Il allait lui demander de switcher le menu des deux repas : la pizza passerait à midi et les pâtes pour le souper en rentrant à la maison.
Il serait plus facile de trouver une pizzeria en route que de trouver de la sauce qu'elle aimerait pour ses pâtes et de la sauce, il en avait au congélateur !

Il se leva de sa chaise et sortit de la cuisine pour descendre à la cave.
Allumant la lumière dans les escaliers qui lui en donnait l'accès, il arriva bien vite au bahut qui était rangé comme s'il s'agissait de l'échoppe d'un magasin : des étiquettes, des dates et le contenu des boîtes en plastique.
Il dénicha une boîte sur laquelle était inscrit qu'il s'agissait de la sauce préférée de sa nièce, la pris, referma le bahut et remonta les escaliers.
Eteignit la lumière et ferma la porte menant à la cave.
Il rejoignit la cuisine, déposa la boîte sur son plan de travail, pas trop loin de l'évier au cas où la décongélation ferait goûter la boîte.
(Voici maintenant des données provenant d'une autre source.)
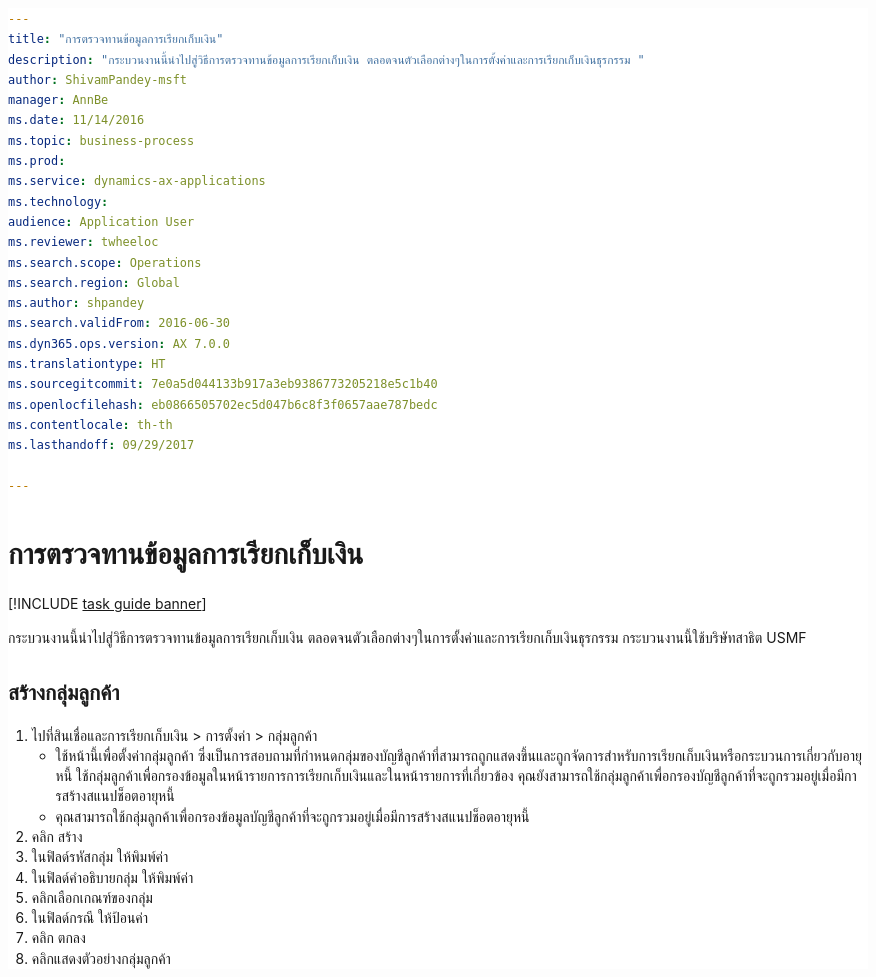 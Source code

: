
 ```yaml
--- 
title: "การตรวจทานข้อมูลการเรียกเก็บเงิน"
description: "กระบวนงานนี้นำไปสู่วิธีการตรวจทานข้อมูลการเรียกเก็บเงิน ตลอดจนตัวเลือกต่างๆในการตั้งค่าและการเรียกเก็บเงินธุรกรรม "
author: ShivamPandey-msft
manager: AnnBe
ms.date: 11/14/2016
ms.topic: business-process
ms.prod: 
ms.service: dynamics-ax-applications
ms.technology: 
audience: Application User
ms.reviewer: twheeloc
ms.search.scope: Operations
ms.search.region: Global
ms.author: shpandey
ms.search.validFrom: 2016-06-30
ms.dyn365.ops.version: AX 7.0.0
ms.translationtype: HT
ms.sourcegitcommit: 7e0a5d044133b917a3eb9386773205218e5c1b40
ms.openlocfilehash: eb0866505702ec5d047b6c8f3f0657aae787bedc
ms.contentlocale: th-th
ms.lasthandoff: 09/29/2017

---
```

# <a name="review-collections-information"></a>การตรวจทานข้อมูลการเรียกเก็บเงิน

[!INCLUDE [task guide banner](../../includes/task-guide-banner.md)]

กระบวนงานนี้นำไปสู่วิธีการตรวจทานข้อมูลการเรียกเก็บเงิน ตลอดจนตัวเลือกต่างๆในการตั้งค่าและการเรียกเก็บเงินธุรกรรม  กระบวนงานนี้ใช้บริษัทสาธิต USMF


## <a name="create-customer-pools"></a>สร้างกลุ่มลูกค้า
1. ไปที่สินเชื่อและการเรียกเก็บเงิน > การตั้งค่า > กลุ่มลูกค้า
    * ใช้หน้านี้เพื่อตั้งค่ากลุ่มลูกค้า ซึ่งเป็นการสอบถามที่กำหนดกลุ่มของบัญชีลูกค้าที่สามารถถูกแสดงขึ้นและถูกจัดการสำหรับการเรียกเก็บเงินหรือกระบวนการเกี่ยวกับอายุหนี้  ใช้กลุ่มลูกค้าเพื่อกรองข้อมูลในหน้ารายการการเรียกเก็บเงินและในหน้ารายการที่เกี่ยวข้อง  คุณยังสามารถใช้กลุ่มลูกค้าเพื่อกรองบัญชีลูกค้าที่จะถูกรวมอยู่เมื่อมีการสร้างสแนปช็อตอายุหนี้  
    * คุณสามารถใช้กลุ่มลูกค้าเพื่อกรองข้อมูลบัญชีลูกค้าที่จะถูกรวมอยู่เมื่อมีการสร้างสแนปช็อตอายุหนี้  
2. คลิก สร้าง
3. ในฟิลด์รหัสกลุ่ม ให้พิมพ์ค่า
4. ในฟิลด์คำอธิบายกลุ่ม ให้พิมพ์ค่า
5. คลิกเลือกเกณฑ์ของกลุ่ม
6. ในฟิลด์กรณี ให้ป้อนค่า
7. คลิก ตกลง
8. คลิกแสดงตัวอย่างกลุ่มลูกค้า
Il se rassit face à son café en se demandant où il pourrait bien aller pour satisfaire l'enfant car, bien entendu, ils allaient souvent se promener tous les deux et, elle connaissait déjà beaucoup d'endroits, maintenant.

Il se décida pour Dunvegan, elle lui avait déjà demandé pour visiter le château et pour tenter d'apercevoir les phoques qui vivaient par là.
De petites excursions étaient proposées durant toute l'année pour tenter de les voir.
Ce n'était qu'à une demi-heure de route et, cela semblait faisable sans organisation préalable vu que c'était très touristique et que, étant en juillet, c'était fort probable qu'ils n'aient qu'à se glisser dans un groupe de touristes anglophones pour pouvoir participer à la visite guidée pour pas une livre supplémentaire.
C'est décidé, va pour les possessions des MacLeod et le Fairy Flag !

Ayant récupéré sa nièce, ils partirent sans que l'enfant sache exactement où ils se rendaient.

La journée était belle, trente minutes de trajet, la visite du château, la découverte de la collection de peinture et le fameux drapeau offert par les fées donc une seule utilisation magique sur deux était encore possible.
Ensuite, ils sont allés se restaurer, une pizza, bien entendu puis, ils prirent le bateau pour tenter de voir les phoques.
Malheureusement, ils rentrèrent bredouilles au port mais, les marins certifièrent qu'ils n'avaient pas eu de chance les jours précédents non plus.
Quand ils débarquèrent, ils allèrent manger une glace puis, ils firent un petit tour près du château avant de reprendre la voiture pour rentrer à la maison, un peu plus tard que l'heure idéale du souper, certes mais, tout compte fait, c'était les vacances, non !
Après avoir dégusté le souper que la fillette avait demandé, il était déjà bien tard et, elle remercia chaleureusement son oncle avant d'aller se coucher dans la chambre qu'elle avait reçu en cadeau au début des vacances : sa chambre à elle.

C'était un bien beau jour que ce jeudi 21 juillet 2050...
Joyeux anniversaire, Elisabeth-Ann ! Tu as onze ans, aujourd'hui.